··· Information provided ···
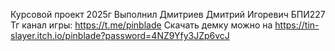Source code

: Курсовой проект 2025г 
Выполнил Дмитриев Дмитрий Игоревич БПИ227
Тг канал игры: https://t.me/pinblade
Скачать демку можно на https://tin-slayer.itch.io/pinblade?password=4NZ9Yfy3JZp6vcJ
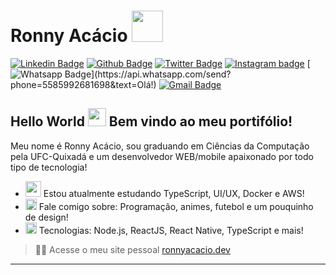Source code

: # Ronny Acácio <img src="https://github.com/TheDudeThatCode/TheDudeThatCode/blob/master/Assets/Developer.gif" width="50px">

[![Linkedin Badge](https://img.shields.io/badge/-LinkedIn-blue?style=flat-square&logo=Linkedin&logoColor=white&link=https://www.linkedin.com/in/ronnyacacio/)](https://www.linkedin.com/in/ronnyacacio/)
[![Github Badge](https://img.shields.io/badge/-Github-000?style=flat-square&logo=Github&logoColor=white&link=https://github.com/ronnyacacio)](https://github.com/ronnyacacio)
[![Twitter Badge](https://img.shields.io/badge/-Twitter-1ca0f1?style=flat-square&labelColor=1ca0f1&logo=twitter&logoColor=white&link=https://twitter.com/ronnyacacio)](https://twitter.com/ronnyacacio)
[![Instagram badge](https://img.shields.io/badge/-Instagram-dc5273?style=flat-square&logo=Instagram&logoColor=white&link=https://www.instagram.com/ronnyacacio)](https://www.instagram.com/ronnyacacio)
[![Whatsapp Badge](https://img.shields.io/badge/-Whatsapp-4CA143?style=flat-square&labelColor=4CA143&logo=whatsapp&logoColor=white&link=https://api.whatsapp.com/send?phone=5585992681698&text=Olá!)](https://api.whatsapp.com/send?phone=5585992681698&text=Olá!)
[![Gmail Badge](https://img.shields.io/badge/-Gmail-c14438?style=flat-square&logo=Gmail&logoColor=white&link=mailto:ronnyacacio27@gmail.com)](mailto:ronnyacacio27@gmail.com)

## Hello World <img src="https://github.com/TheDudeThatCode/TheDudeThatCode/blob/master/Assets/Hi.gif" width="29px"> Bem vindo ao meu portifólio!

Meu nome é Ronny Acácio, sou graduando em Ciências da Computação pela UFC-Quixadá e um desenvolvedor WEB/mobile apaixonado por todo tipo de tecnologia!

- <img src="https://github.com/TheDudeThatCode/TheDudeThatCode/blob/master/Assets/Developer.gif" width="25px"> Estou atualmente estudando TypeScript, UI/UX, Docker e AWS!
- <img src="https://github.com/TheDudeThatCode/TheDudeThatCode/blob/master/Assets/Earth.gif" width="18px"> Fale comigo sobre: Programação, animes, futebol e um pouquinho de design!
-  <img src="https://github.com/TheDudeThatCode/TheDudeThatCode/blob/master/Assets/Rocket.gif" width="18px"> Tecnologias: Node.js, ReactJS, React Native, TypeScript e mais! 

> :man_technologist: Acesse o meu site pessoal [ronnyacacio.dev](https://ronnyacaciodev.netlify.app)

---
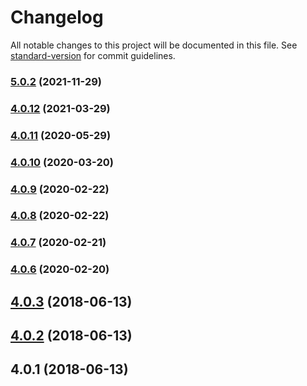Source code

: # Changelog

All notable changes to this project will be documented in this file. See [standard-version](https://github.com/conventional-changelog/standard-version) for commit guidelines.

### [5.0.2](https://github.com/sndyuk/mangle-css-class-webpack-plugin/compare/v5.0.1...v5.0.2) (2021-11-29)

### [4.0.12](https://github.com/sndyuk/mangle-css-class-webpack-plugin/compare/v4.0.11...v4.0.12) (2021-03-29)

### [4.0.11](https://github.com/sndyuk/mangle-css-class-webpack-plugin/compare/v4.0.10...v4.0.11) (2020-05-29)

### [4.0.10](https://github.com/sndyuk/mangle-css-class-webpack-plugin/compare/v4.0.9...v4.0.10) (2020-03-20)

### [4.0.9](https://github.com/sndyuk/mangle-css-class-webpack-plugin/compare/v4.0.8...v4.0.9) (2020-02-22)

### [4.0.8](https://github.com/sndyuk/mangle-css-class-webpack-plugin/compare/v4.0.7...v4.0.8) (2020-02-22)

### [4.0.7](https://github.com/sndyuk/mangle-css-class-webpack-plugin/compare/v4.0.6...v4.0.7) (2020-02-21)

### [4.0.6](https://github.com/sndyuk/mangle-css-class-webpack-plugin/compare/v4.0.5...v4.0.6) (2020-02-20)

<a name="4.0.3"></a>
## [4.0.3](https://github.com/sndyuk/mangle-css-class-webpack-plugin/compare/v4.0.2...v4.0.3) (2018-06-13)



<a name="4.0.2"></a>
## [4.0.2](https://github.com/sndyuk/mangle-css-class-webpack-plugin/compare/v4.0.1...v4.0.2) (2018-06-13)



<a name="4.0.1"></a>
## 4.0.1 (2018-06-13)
···
··· Information provided ···
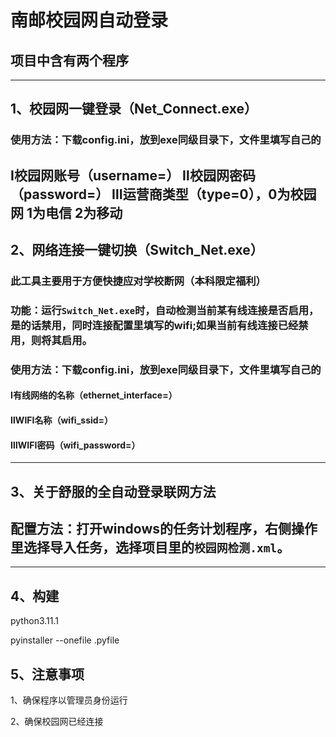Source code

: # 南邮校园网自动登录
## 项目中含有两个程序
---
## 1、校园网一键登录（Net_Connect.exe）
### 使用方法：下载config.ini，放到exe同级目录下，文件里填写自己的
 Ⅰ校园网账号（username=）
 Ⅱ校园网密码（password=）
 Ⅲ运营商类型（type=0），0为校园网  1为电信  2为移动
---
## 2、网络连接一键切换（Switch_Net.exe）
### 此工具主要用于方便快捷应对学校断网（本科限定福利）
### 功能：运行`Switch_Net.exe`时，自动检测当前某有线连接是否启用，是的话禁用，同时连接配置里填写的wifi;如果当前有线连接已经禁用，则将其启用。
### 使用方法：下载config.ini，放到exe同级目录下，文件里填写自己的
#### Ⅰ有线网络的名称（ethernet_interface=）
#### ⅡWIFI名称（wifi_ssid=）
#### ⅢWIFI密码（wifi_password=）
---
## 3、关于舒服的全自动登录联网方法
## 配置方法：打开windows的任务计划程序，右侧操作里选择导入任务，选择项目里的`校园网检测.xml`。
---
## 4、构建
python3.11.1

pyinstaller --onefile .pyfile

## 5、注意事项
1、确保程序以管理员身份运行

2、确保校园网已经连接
···
··· Information provided ···
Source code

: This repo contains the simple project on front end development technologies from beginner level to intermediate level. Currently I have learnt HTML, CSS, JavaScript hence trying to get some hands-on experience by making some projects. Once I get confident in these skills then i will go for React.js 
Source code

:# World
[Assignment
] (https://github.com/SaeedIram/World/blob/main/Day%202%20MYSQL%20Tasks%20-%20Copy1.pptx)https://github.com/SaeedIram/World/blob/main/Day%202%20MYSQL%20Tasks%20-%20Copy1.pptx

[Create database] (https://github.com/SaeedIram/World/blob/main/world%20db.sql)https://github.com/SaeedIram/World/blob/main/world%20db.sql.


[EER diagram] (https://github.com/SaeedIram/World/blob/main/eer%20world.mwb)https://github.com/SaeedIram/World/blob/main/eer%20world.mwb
···
§ Exercise requirements: For each line above that includes the word "SaeedIram", make a copy of that line.

§ Answer:
] (https://github.com/SaeedIram/World/blob/main/Day%202%20MYSQL%20Tasks%20-%20Copy1.pptx)https://github.com/SaeedIram/World/blob/main/Day%202%20MYSQL%20Tasks%20-%20Copy1.pptx
[Create database] (https://github.com/SaeedIram/World/blob/main/world%20db.sql)https://github.com/SaeedIram/World/blob/main/world%20db.sql.
[EER diagram] (https://github.com/SaeedIram/World/blob/main/eer%20world.mwb)https://github.com/SaeedIram/World/blob/main/eer%20world.mwb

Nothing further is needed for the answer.